Count duplicate rows, grouping by all columns. Results are automatically sorted by count in descending order.

Parameter Type Default Description
(None) Takes no arguments. Automatically sorts output by count column in descending order.
$ qsv load data.csv - count
$ qsv load data.csv - count - sort col1  # Count and then sort by col1 instead

uniq

Filters unique rows, removing duplicates based on all columns.

Parameter Type Default Description
(None) Takes no arguments. Removes duplicate rows based on all columns.
$ qsv load data.csv - uniq

changetz

Changes the timezone of a datetime column.

Parameter Type Default Description
colname str Name of the datetime column. Required.
--from-tz str Source timezone (e.g., UTC, America/New_York, local). Required.
--to-tz str Target timezone (e.g., Asia/Tokyo). Required.
--input-format str auto Input datetime format string (e.g., %Y-%m-%d %H:%M:%S%.f). auto uses intelligent parsing similar to Python's dateutil.parser, supporting fuzzy parsing and automatic format detection.
--output-format str auto Output datetime format string (e.g., %Y/%m/%d %H:%M:%S). auto uses ISO8601 format %Y-%m-%dT%H:%M:%S%.7f%:z (100-nanosecond precision for Windows forensics).
--ambiguous str earliest Strategy for ambiguous times during DST transitions: earliest (first occurrence) or latest (second occurrence).
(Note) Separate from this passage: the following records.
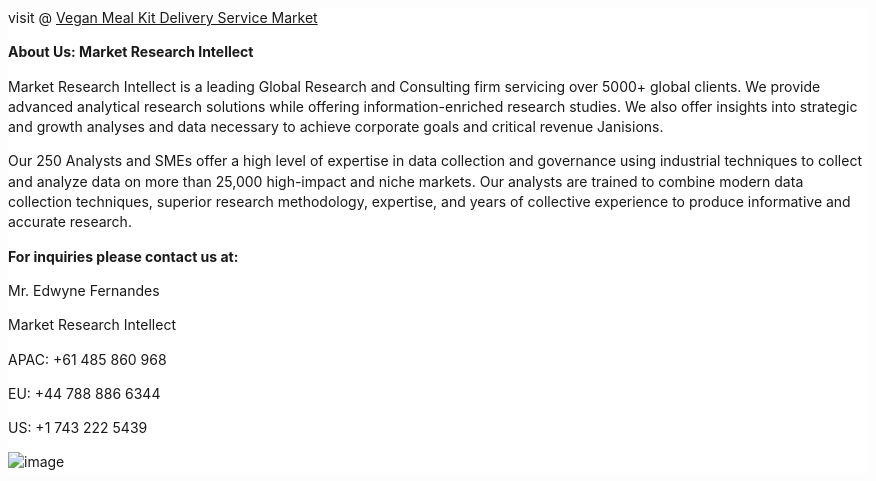 visit&nbsp;@</strong>&nbsp;</span><span class="font-[700]"><a href="https://www.marketresearchintellect.com/product/vegan-meal-kit-delivery-service-market/?utm_source=Linkedin&utm_medium=027" target="_blank" data-tracking-control-name="article-ssr-frontend-pulse_little-text-block" data-tracking-will-navigate="" data-test-link="">Vegan Meal Kit Delivery Service Market</a></span></p><p><strong><span class="font-[700]">About Us: Market Research Intellect</span></strong></p><p><span class="">Market Research Intellect is a leading Global Research and Consulting firm servicing over 5000+ global clients. We provide advanced analytical research solutions while offering information-enriched research studies.&nbsp;</span>We also offer insights into strategic and growth analyses and data necessary to achieve corporate goals and critical revenue Janisions.</p><p><span class="">Our 250 Analysts and SMEs offer a high level of expertise in data collection and governance using industrial techniques to collect and analyze data on more than 25,000 high-impact and niche markets. Our analysts are trained to combine modern data collection techniques, superior research methodology, expertise, and years of collective experience to produce informative and accurate research.</span></p><p><strong>For inquiries please contact us at:</strong></p><p>Mr. Edwyne Fernandes</p><p>Market Research Intellect</p><p>APAC: +61 485 860 968</p><p>EU: +44 788 886 6344</p><p>US: +1 743 222 5439</p>
![image](https://github.com/user-attachments/assets/c0f07eb2-d7d7-4c0d-a61c-fb90a9da5995)
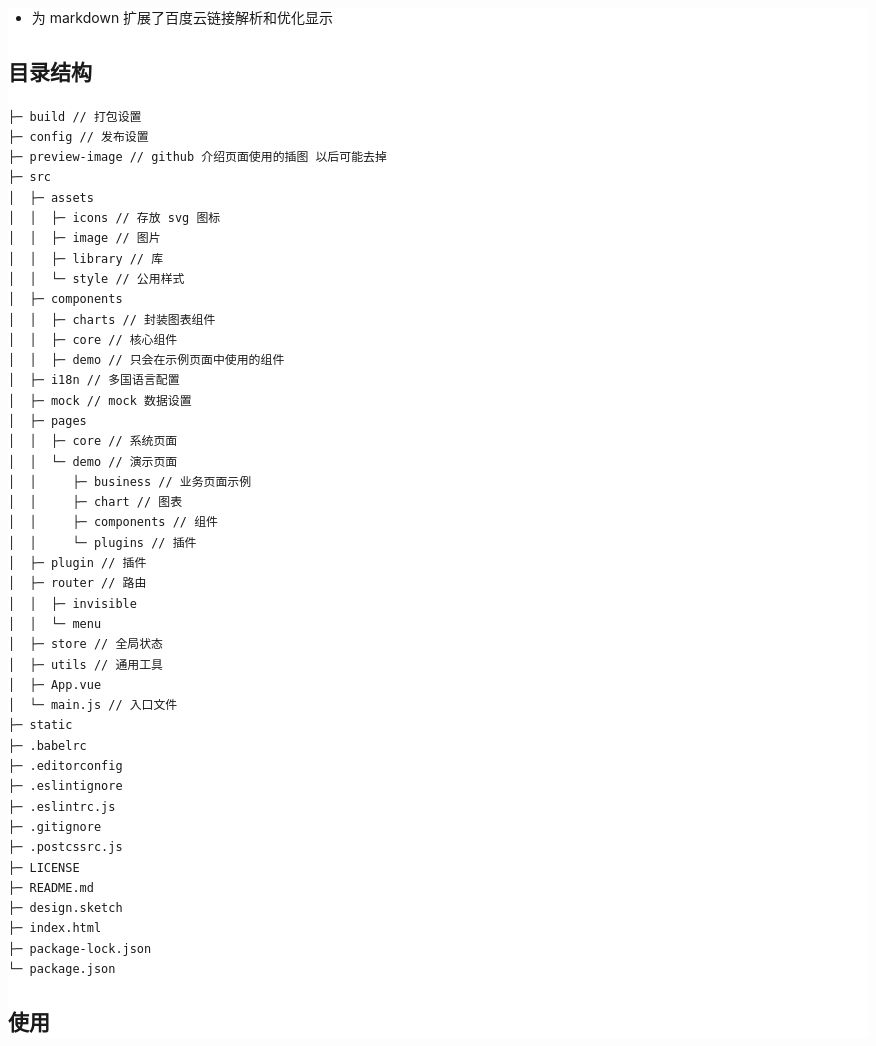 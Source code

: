 * 为 markdown 扩展了百度云链接解析和优化显示

## 目录结构

```
├─ build // 打包设置
├─ config // 发布设置
├─ preview-image // github 介绍页面使用的插图 以后可能去掉
├─ src
│  ├─ assets
│  │  ├─ icons // 存放 svg 图标
│  │  ├─ image // 图片
│  │  ├─ library // 库
│  │  └─ style // 公用样式
│  ├─ components
│  │  ├─ charts // 封装图表组件
│  │  ├─ core // 核心组件
│  │  ├─ demo // 只会在示例页面中使用的组件
│  ├─ i18n // 多国语言配置
│  ├─ mock // mock 数据设置
│  ├─ pages
│  │  ├─ core // 系统页面
│  │  └─ demo // 演示页面
│  │     ├─ business // 业务页面示例
│  │     ├─ chart // 图表
│  │     ├─ components // 组件
│  │     └─ plugins // 插件
│  ├─ plugin // 插件
│  ├─ router // 路由
│  │  ├─ invisible
│  │  └─ menu
│  ├─ store // 全局状态
│  ├─ utils // 通用工具
│  ├─ App.vue
│  └─ main.js // 入口文件
├─ static
├─ .babelrc
├─ .editorconfig
├─ .eslintignore
├─ .eslintrc.js
├─ .gitignore
├─ .postcssrc.js
├─ LICENSE
├─ README.md
├─ design.sketch
├─ index.html
├─ package-lock.json
└─ package.json
```

## 使用
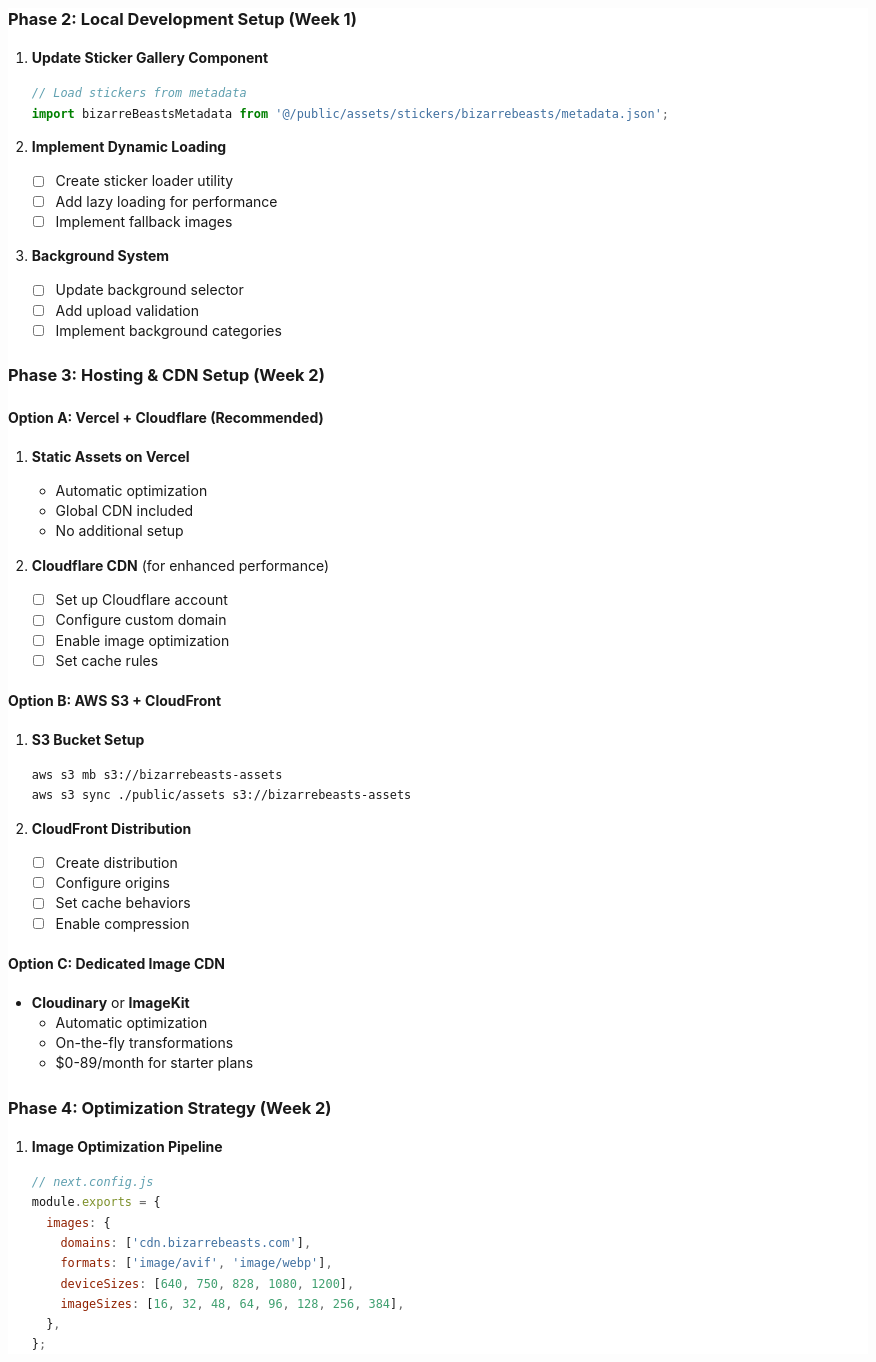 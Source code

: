 ### Phase 2: Local Development Setup (Week 1)
1. **Update Sticker Gallery Component**
   ```typescript
   // Load stickers from metadata
   import bizarreBeastsMetadata from '@/public/assets/stickers/bizarrebeasts/metadata.json';
   ```

2. **Implement Dynamic Loading**
   - [ ] Create sticker loader utility
   - [ ] Add lazy loading for performance
   - [ ] Implement fallback images

3. **Background System**
   - [ ] Update background selector
   - [ ] Add upload validation
   - [ ] Implement background categories

### Phase 3: Hosting & CDN Setup (Week 2)

#### Option A: Vercel + Cloudflare (Recommended)
1. **Static Assets on Vercel**
   - Automatic optimization
   - Global CDN included
   - No additional setup

2. **Cloudflare CDN** (for enhanced performance)
   - [ ] Set up Cloudflare account
   - [ ] Configure custom domain
   - [ ] Enable image optimization
   - [ ] Set cache rules

#### Option B: AWS S3 + CloudFront
1. **S3 Bucket Setup**
   ```bash
   aws s3 mb s3://bizarrebeasts-assets
   aws s3 sync ./public/assets s3://bizarrebeasts-assets
   ```

2. **CloudFront Distribution**
   - [ ] Create distribution
   - [ ] Configure origins
   - [ ] Set cache behaviors
   - [ ] Enable compression

#### Option C: Dedicated Image CDN
- **Cloudinary** or **ImageKit**
  - Automatic optimization
  - On-the-fly transformations
  - $0-89/month for starter plans

### Phase 4: Optimization Strategy (Week 2)

1. **Image Optimization Pipeline**
   ```javascript
   // next.config.js
   module.exports = {
     images: {
       domains: ['cdn.bizarrebeasts.com'],
       formats: ['image/avif', 'image/webp'],
       deviceSizes: [640, 750, 828, 1080, 1200],
       imageSizes: [16, 32, 48, 64, 96, 128, 256, 384],
     },
   };
   ```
Understanding --ambiguous option:

During Daylight Saving Time (DST) transitions in autumn, clocks "fall back" creating duplicate hours. For example, 2:30 AM occurs twice:

  • First time: 2:30 AM DST (before transition)
  • Second time: 2:30 AM Standard Time (after transition)

When encountering such ambiguous times:

  • earliest: Uses the first occurrence (DST time)
  • latest: Uses the second occurrence (Standard time)

Example:

$ qsv load data.csv - changetz datetime --from-tz UTC --to-tz Asia/Tokyo
# Output: 2023-01-01T09:00:00.123456+09:00 (ISO8601 with microsecond precision)

$ qsv load data.csv - changetz datetime --from-tz UTC --to-tz America/New_York --input-format "%Y/%m/%d %H:%M" --output-format "%Y-%m-%d %H:%M:%S"
# Custom output format

$ qsv load data.csv - changetz datetime --from-tz America/New_York --to-tz UTC --ambiguous latest
# Handle ambiguous DST times

# Automatic format detection (similar to Python dateutil.parser):
$ qsv load logs.csv - changetz timestamp --from-tz local --to-tz UTC
# Handles: "Jan 15, 2023 2:30 PM", "2023/01/15 14:30", "15-Jan-2023 14:30:00", etc.

# Fuzzy parsing with embedded text:
$ qsv load events.csv - changetz event_time --from-tz EST --to-tz UTC  
# Handles: "Meeting on January 15th, 2023 at 2:30 PM", "Call scheduled for Jan 15 2023"

TODO: Upgrade to 7-digit sub-second precision (100-nanosecond precision for Windows FILETIME compatibility) when chrono-tz library supports it.

renamecol

Renames a specific column.

Parameter Type Default Description
old_name str The current column name. Required.
new_name str The new column name. Required.
$ qsv load data.csv - renamecol current_name new_name

convert

Converts data formats between JSON, YAML, and XML. Also supports formatting/prettifying data in the same format.

Parameter Type Default Description
colname str Column name containing the data to convert. Required.
--from str Source format: json, yaml, or xml. Required.
--to str Target format: json, yaml, or xml. Required.

Supported conversions:

  • Cross-format: json ↔ yaml, json ↔ xml, yaml ↔ xml
  • Same-format (formatting): json → json, yaml → yaml, xml → xml

Features:

  • Automatically handles malformed JSON with extra quotes
  • Prettifies and formats data for better readability
  • Preserves data structure during conversion

Example:

$ qsv load data.csv - convert json_col --from json --to yaml
$ qsv load data.csv - convert config --from yaml --to json
$ qsv load data.csv - convert data --from json --to xml
$ qsv load data.csv - convert messy_json --from json --to json  # Format/prettify JSON
$ qsv load data.csv - convert compact_yaml --from yaml --to yaml  # Format YAML

timeline

Aggregates data by time intervals, creating time-based summaries.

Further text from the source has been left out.